Collected data:
::::

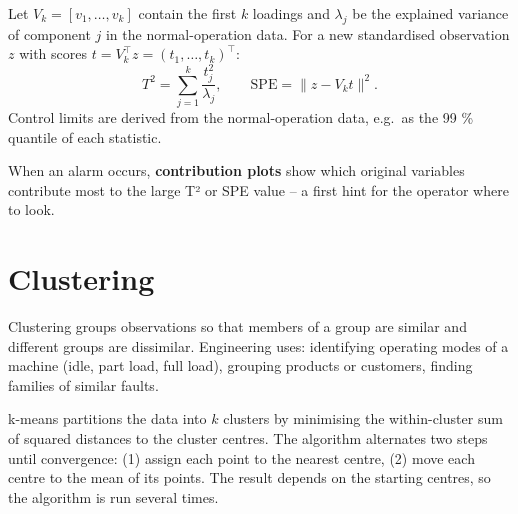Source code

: \documentclass[
  letterpaper,
  DIV=11,
  numbers=noendperiod]{scrreprt}
\begin{document}
\begin{tcolorbox}[enhanced jigsaw, left=2mm, title=\textcolor{quarto-callout-note-color}{\faInfo}\hspace{0.5em}{Definition: Hotelling's T² and SPE}, opacityback=0, breakable, rightrule=.15mm, arc=.35mm, toptitle=1mm, colbacktitle=quarto-callout-note-color!10!white, opacitybacktitle=0.6, coltitle=black, colframe=quarto-callout-note-color-frame, bottomrule=.15mm, leftrule=.75mm, bottomtitle=1mm, titlerule=0mm, toprule=.15mm, colback=white]

Let \(V_k = [v_1, \dots, v_k]\) contain the first \(k\) loadings and
\(\lambda_j\) be the explained variance of component \(j\) in the
normal-operation data. For a new standardised observation \(z\) with
scores \(t = V_k^\top z = (t_1, \dots, t_k)^\top\):
\[T^2 = \sum_{j=1}^k \frac{t_j^2}{\lambda_j}, \qquad \text{SPE} = \|z - V_k t\|^2 .\]
Control limits are derived from the normal-operation data, e.g.~as the
99 \% quantile of each statistic.

\end{tcolorbox}

When an alarm occurs, \textbf{contribution plots} show which original
variables contribute most to the large T² or SPE value -- a first hint
for the operator where to look.

\section{Clustering}\label{clustering}

Clustering groups observations so that members of a group are similar
and different groups are dissimilar. Engineering uses: identifying
operating modes of a machine (idle, part load, full load), grouping
products or customers, finding families of similar faults.

\begin{tcolorbox}[enhanced jigsaw, left=2mm, title=\textcolor{quarto-callout-note-color}{\faInfo}\hspace{0.5em}{Definition: k-means}, opacityback=0, breakable, rightrule=.15mm, arc=.35mm, toptitle=1mm, colbacktitle=quarto-callout-note-color!10!white, opacitybacktitle=0.6, coltitle=black, colframe=quarto-callout-note-color-frame, bottomrule=.15mm, leftrule=.75mm, bottomtitle=1mm, titlerule=0mm, toprule=.15mm, colback=white]

k-means partitions the data into \(k\) clusters by minimising the
within-cluster sum of squared distances to the cluster centres. The
algorithm alternates two steps until convergence: (1) assign each point
to the nearest centre, (2) move each centre to the mean of its points.
The result depends on the starting centres, so the algorithm is run
several times.

\end{tcolorbox}
\end{document}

::::

- WHAT IS REQUIRED -
Your task for the entries above: copy exactly the span starting with the line with "99 \% quantile of each statistic." and going on through the line with "within-cluster sum of", both lines included, and nothing else.

- SOLUTION FOR THIS PROBLEM -
99 \% quantile of each statistic.

\end{tcolorbox}

When an alarm occurs, \textbf{contribution plots} show which original
variables contribute most to the large T² or SPE value -- a first hint
for the operator where to look.

\section{Clustering}\label{clustering}

Clustering groups observations so that members of a group are similar
and different groups are dissimilar. Engineering uses: identifying
operating modes of a machine (idle, part load, full load), grouping
products or customers, finding families of similar faults.

\begin{tcolorbox}[enhanced jigsaw, left=2mm, title=\textcolor{quarto-callout-note-color}{\faInfo}\hspace{0.5em}{Definition: k-means}, opacityback=0, breakable, rightrule=.15mm, arc=.35mm, toptitle=1mm, colbacktitle=quarto-callout-note-color!10!white, opacitybacktitle=0.6, coltitle=black, colframe=quarto-callout-note-color-frame, bottomrule=.15mm, leftrule=.75mm, bottomtitle=1mm, titlerule=0mm, toprule=.15mm, colback=white]

k-means partitions the data into \(k\) clusters by minimising the
within-cluster sum of squared distances to the cluster centres. The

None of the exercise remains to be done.